Больше он не стал говорить о Старшей Эдде. Он вообще никогда не говорил о Единой Памяти, как другие, и даже намеком не давал понять, что его посетило озарение. Но каждый, кто встречал его в последующие дни, не мог не заметить, что весь он как будто светится. Данло увидел это сразу, как только вошел в комнату. Теперь он, стоя лицом к лицу с Хануманом, искал источник этого света и пытался понять перемену, произошедшую с его другом. Он решил, что «озарение» неверное слово для спуска в самые темные глубины себя самого. Великое воспоминание Ханумана скорее казалось ему затмением, видом негативного откровения, еще больше погрузившим друга в гордыню и любовь к своей судьбе. Он мог бы описать Ханумана с его горящими глазами и сломанной душой, как полностью пробудившегося, но и это было не совсем верно.
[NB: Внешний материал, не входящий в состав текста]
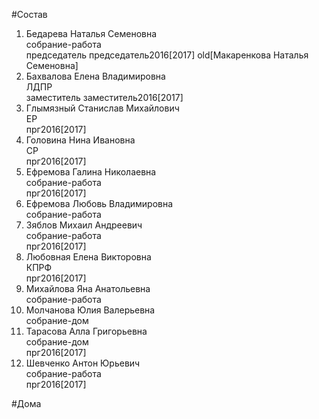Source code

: #Состав  
1. Бедарева Наталья Семеновна  
    собрание-работа  
    председатель председатель2016[2017] old[Макаренкова Наталья Семеновна]  
2. Бахвалова Елена Владимировна  
    ЛДПР  
    заместитель заместитель2016[2017]  
3. Глымязный Станислав Михайлович  
    ЕР  
    прг2016[2017]  
4. Головина Нина Ивановна  
    СР  
    прг2016[2017]  
5. Ефремова Галина Николаевна  
    собрание-работа  
    прг2016[2017]  
6. Ефремова Любовь Владимировна  
    собрание-работа  
7. Зяблов Михаил Андреевич  
    собрание-работа  
    прг2016[2017]  
8. Любовная Елена Викторовна  
    КПРФ  
    прг2016[2017]  
9. Михайлова Яна Анатольевна  
    собрание-работа  
10. Молчанова Юлия Валерьевна  
    собрание-дом  
11. Тарасова Алла Григорьевна  
    собрание-дом  
    прг2016[2017]  
12. Шевченко Антон Юрьевич  
    собрание-работа  
    прг2016[2017]  
  
#Дома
Он пробудился наоборот, осознал вдруг Данло.

Пробуждение наоборот – это не сон, а скорее полное осознание великого «Нет». Данло видел, что Хануман, слишком полно сознающий конечный негативизм жизни, глубоко несчастен под прикрытием своего молчания и своих улыбок. Он понял в эту минуту, что у Ханумана никогда не хватит сил, чтобы так страдать. Если он не излечится от своего основного недостатка, то при дальнейшем его погружении в никуда и погоне за личной божественностью наиболее слабая его часть разверзнется, как трещина на морском льду под лучами солнца, и поглотит его.

– Еще восемь дней, и нас снова пригласят на праздник, – сказал Данло.

– Возможно.

– Калла – дикое снадобье. Дикое, как море. Заблудиться проще всего, но можно научиться… попадать, куда тебе надо.

– Ты пилот, а я нет.

– Зато ты цефик.

– Цефик, – согласился Хануман, глядя в пространство.
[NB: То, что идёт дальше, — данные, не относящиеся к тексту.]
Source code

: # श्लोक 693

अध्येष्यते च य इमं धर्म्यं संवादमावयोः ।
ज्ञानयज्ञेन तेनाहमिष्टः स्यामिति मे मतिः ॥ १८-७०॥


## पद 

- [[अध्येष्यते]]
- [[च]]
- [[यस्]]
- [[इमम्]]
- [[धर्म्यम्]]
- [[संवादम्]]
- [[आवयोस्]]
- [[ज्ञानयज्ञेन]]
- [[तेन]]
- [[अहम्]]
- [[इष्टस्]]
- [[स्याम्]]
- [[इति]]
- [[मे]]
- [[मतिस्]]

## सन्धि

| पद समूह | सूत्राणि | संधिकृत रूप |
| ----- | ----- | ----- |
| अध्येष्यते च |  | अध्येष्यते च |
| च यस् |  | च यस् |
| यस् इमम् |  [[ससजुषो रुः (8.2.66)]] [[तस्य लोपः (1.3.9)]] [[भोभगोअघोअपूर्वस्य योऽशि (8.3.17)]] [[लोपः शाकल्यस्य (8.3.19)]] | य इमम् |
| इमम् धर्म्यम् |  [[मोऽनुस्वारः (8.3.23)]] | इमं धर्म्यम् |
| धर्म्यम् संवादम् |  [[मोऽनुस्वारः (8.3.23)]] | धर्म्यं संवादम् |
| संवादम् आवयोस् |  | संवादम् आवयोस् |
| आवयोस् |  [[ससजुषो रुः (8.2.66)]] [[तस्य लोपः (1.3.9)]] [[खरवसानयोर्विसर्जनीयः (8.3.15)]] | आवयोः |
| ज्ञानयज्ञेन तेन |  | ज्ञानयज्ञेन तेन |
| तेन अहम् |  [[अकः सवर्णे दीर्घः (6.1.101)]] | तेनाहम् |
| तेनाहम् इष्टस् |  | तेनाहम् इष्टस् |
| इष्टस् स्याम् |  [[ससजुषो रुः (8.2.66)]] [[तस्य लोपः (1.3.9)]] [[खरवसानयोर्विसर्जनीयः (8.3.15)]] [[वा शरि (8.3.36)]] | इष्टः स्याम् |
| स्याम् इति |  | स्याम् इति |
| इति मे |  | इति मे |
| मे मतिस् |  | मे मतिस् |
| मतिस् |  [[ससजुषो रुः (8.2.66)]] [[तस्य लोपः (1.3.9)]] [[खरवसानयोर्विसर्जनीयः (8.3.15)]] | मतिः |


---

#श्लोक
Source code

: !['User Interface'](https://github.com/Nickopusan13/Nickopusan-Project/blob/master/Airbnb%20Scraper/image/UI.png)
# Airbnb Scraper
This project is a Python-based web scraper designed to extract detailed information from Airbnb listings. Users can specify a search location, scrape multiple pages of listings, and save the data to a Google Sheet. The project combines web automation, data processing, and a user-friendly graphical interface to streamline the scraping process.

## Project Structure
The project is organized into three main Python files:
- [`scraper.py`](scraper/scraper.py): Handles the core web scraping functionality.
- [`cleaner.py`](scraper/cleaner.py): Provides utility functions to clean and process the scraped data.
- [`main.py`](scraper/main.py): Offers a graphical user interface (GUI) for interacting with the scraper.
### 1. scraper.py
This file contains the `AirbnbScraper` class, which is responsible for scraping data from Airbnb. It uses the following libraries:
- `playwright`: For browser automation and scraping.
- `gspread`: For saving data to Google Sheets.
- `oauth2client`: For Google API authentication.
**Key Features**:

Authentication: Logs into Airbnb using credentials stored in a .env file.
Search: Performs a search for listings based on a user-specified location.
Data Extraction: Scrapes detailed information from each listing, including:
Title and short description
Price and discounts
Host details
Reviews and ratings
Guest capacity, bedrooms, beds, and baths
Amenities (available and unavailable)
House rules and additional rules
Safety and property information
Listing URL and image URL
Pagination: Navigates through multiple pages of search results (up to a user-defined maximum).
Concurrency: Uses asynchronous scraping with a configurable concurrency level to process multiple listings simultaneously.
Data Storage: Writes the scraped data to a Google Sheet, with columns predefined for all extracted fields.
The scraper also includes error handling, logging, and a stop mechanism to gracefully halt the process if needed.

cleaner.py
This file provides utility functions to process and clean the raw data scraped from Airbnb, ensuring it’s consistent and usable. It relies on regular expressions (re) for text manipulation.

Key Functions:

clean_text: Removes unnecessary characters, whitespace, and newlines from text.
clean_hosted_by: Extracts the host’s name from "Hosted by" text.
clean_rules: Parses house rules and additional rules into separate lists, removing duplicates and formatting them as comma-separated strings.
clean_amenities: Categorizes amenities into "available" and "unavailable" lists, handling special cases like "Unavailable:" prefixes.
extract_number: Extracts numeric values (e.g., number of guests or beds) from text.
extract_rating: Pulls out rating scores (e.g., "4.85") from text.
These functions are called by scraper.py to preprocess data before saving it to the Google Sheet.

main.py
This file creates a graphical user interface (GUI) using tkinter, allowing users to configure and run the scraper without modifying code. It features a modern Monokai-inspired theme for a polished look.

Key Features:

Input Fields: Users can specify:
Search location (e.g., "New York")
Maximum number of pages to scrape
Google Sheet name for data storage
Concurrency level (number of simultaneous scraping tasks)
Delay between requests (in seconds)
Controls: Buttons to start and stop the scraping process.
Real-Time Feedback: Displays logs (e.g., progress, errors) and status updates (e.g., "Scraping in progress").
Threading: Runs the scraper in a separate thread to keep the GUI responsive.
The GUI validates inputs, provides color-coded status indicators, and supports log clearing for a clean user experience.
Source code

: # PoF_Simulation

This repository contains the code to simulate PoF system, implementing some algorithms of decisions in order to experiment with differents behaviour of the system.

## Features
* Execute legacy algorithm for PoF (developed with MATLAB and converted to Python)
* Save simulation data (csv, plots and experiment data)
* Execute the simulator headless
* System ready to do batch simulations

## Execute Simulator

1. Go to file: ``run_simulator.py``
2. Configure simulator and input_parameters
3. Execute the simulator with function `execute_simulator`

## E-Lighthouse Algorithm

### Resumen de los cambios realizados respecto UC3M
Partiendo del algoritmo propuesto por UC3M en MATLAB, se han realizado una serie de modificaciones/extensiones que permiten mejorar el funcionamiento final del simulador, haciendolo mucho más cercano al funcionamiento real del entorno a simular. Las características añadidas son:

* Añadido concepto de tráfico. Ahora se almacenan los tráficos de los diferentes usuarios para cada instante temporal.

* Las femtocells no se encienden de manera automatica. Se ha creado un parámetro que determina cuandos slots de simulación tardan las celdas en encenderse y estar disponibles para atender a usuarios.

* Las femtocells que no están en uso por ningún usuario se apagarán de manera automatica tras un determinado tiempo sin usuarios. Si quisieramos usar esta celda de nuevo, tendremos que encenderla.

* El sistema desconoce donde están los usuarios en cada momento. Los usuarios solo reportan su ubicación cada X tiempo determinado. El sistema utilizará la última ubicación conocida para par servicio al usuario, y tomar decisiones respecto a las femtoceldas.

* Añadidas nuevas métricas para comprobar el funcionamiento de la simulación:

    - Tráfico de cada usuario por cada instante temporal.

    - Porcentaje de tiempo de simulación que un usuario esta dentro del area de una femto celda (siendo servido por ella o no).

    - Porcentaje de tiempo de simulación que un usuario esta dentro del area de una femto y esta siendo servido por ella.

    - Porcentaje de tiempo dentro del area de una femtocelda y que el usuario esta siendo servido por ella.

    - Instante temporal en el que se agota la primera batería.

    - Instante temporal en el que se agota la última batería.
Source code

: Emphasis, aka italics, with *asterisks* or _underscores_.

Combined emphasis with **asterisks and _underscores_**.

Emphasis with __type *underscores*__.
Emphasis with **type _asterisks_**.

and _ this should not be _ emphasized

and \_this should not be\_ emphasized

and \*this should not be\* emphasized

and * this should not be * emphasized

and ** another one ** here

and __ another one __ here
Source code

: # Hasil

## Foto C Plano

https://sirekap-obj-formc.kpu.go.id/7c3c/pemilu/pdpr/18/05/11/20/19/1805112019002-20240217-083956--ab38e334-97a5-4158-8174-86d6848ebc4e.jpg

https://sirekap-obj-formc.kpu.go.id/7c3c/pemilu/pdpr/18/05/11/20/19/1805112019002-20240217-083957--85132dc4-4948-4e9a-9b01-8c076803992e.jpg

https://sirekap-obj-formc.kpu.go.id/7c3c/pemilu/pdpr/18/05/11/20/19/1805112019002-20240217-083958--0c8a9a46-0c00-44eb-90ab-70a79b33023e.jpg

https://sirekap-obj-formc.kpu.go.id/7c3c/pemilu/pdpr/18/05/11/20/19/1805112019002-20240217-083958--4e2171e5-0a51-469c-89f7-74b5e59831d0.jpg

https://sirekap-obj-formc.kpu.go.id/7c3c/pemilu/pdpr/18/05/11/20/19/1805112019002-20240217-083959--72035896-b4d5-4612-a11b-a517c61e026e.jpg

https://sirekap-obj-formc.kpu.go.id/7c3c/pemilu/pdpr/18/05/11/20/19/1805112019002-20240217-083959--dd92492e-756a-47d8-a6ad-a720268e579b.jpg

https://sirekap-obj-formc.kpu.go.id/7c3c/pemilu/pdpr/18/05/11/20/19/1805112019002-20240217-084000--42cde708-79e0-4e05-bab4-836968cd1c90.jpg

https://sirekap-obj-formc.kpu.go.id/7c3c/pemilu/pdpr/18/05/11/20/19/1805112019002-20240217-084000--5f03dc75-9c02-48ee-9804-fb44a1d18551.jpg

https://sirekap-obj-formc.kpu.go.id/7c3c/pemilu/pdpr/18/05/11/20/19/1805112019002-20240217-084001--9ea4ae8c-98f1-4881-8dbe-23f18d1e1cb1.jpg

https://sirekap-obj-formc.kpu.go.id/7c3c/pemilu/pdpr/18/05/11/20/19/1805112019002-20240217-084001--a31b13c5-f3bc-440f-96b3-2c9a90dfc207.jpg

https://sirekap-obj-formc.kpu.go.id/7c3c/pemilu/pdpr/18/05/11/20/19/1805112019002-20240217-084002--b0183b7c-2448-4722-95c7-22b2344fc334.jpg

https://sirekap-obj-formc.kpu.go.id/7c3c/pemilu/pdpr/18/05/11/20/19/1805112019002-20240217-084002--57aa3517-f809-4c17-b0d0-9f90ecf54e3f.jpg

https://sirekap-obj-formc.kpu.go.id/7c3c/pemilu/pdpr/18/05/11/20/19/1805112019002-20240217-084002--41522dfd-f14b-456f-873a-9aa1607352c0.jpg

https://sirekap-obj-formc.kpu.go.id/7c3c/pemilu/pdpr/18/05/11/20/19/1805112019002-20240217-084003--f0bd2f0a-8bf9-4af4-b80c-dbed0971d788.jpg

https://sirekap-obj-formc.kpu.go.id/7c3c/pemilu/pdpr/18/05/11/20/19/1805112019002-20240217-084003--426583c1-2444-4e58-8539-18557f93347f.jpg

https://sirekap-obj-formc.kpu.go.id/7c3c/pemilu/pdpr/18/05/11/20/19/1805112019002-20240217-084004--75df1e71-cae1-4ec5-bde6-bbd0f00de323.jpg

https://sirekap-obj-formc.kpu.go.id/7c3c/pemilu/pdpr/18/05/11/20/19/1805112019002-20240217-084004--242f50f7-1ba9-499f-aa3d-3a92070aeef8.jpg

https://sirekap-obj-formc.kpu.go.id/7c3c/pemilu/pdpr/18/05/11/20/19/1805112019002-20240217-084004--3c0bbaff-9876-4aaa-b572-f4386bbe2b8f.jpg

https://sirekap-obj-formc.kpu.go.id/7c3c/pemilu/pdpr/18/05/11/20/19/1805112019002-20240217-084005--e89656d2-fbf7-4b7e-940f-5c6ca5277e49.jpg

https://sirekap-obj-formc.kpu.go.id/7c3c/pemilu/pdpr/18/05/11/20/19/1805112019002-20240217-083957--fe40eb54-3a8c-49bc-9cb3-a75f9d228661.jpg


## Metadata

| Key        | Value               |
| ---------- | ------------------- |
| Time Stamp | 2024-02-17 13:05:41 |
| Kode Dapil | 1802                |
– Цефики владеют тайнами сознания, верно?

– В самом деле? – проронил Хануман, глядя на шар у себя в руке.

– Калла – благословенный наркотик. Дверь, ведущая в глубины сознания.

– Ты действительно так думаешь?

– Я это видел. Правда. Я сам был… этим сознанием. Только на миг, и это было далеко от совершенства – но ведь я пил каллу только раз.
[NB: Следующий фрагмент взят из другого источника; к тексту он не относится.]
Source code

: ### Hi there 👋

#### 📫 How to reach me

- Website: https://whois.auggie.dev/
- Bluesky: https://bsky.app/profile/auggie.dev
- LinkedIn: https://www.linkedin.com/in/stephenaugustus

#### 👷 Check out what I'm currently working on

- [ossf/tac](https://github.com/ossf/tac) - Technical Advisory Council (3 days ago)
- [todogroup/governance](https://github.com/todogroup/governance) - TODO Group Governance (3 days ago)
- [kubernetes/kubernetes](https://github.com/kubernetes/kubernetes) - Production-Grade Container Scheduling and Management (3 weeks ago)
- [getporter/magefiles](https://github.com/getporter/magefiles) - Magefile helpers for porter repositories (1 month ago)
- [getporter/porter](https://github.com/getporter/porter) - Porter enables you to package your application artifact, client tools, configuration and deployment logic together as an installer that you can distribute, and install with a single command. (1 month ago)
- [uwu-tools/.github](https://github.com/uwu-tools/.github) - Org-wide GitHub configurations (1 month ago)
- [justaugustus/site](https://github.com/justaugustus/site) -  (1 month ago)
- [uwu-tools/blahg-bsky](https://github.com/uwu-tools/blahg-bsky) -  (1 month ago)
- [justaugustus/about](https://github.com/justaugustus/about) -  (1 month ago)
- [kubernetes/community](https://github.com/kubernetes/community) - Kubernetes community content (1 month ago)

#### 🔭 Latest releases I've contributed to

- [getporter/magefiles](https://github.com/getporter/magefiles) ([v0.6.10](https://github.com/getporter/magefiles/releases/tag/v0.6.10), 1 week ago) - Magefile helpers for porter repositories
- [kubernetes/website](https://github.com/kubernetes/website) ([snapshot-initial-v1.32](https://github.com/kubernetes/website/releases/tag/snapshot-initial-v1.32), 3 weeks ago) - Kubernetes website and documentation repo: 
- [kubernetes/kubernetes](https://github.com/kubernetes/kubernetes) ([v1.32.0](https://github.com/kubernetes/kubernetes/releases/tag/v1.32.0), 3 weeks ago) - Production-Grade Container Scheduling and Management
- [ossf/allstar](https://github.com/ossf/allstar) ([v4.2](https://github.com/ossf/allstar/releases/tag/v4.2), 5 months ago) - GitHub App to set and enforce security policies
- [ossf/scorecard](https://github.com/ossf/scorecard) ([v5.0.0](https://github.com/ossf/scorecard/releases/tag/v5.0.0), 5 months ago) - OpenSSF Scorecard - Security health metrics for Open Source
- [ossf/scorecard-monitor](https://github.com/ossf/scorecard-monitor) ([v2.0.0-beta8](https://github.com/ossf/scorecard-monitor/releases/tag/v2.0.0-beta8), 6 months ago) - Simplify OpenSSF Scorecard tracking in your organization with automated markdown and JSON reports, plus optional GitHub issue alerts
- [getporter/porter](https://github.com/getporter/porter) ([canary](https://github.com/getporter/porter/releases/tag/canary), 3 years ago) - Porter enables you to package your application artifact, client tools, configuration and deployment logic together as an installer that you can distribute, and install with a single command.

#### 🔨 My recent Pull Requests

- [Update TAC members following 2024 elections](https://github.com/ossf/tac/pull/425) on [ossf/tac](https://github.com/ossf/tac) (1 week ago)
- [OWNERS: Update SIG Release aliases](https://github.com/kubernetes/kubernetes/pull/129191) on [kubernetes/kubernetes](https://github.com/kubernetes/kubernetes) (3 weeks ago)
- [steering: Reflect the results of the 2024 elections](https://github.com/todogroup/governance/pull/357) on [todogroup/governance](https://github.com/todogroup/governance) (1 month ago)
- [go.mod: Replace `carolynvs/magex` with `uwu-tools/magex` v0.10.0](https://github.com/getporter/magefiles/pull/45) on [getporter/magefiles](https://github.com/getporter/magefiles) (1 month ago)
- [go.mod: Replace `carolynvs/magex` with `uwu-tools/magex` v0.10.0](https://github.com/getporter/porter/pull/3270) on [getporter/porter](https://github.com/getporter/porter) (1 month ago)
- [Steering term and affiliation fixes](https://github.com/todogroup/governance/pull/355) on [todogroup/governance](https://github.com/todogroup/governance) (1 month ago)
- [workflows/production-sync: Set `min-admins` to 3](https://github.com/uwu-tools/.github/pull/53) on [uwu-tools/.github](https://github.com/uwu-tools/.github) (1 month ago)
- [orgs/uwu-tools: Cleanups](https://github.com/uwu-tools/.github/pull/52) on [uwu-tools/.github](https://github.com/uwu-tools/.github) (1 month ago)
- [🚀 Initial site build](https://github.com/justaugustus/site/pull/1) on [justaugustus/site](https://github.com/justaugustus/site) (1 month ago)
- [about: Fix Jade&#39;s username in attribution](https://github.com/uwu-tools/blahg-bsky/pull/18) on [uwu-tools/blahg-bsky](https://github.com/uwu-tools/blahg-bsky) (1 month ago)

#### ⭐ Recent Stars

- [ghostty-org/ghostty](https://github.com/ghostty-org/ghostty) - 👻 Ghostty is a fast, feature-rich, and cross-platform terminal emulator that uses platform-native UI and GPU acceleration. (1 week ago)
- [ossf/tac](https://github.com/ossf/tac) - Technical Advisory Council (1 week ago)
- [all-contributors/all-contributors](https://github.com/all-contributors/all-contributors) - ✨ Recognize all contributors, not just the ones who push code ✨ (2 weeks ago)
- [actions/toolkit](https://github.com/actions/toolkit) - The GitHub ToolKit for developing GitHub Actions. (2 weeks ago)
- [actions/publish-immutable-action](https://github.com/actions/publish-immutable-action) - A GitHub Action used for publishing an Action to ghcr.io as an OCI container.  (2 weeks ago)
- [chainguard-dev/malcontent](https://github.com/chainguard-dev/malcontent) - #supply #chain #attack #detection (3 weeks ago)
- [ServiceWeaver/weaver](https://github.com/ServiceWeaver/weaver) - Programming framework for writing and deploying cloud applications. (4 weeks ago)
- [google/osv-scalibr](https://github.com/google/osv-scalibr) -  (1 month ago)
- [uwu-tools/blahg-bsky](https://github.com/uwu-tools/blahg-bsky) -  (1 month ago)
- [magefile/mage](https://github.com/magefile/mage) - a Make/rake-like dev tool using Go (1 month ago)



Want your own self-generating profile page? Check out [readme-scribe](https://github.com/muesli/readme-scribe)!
Хануман перевел взгляд на Данло, и слова хлынули из него, как лава из трещины в земле.

– Ты это видел, и спорить с тобой – напрасный труд, не так ли? Ты знаешь то, что знаешь. Но мне бы очень хотелось, чтобы ты хоть раз увидел то, что видел я. Это невозможно, я знаю, и глупо с моей стороны желать этого. У тебя есть твое благословенное сознание и больше ничего – ни страха перед уничтожением, ни паники, ни ненависти, ни отчаяния, от которого тебя выворачивает наизнанку.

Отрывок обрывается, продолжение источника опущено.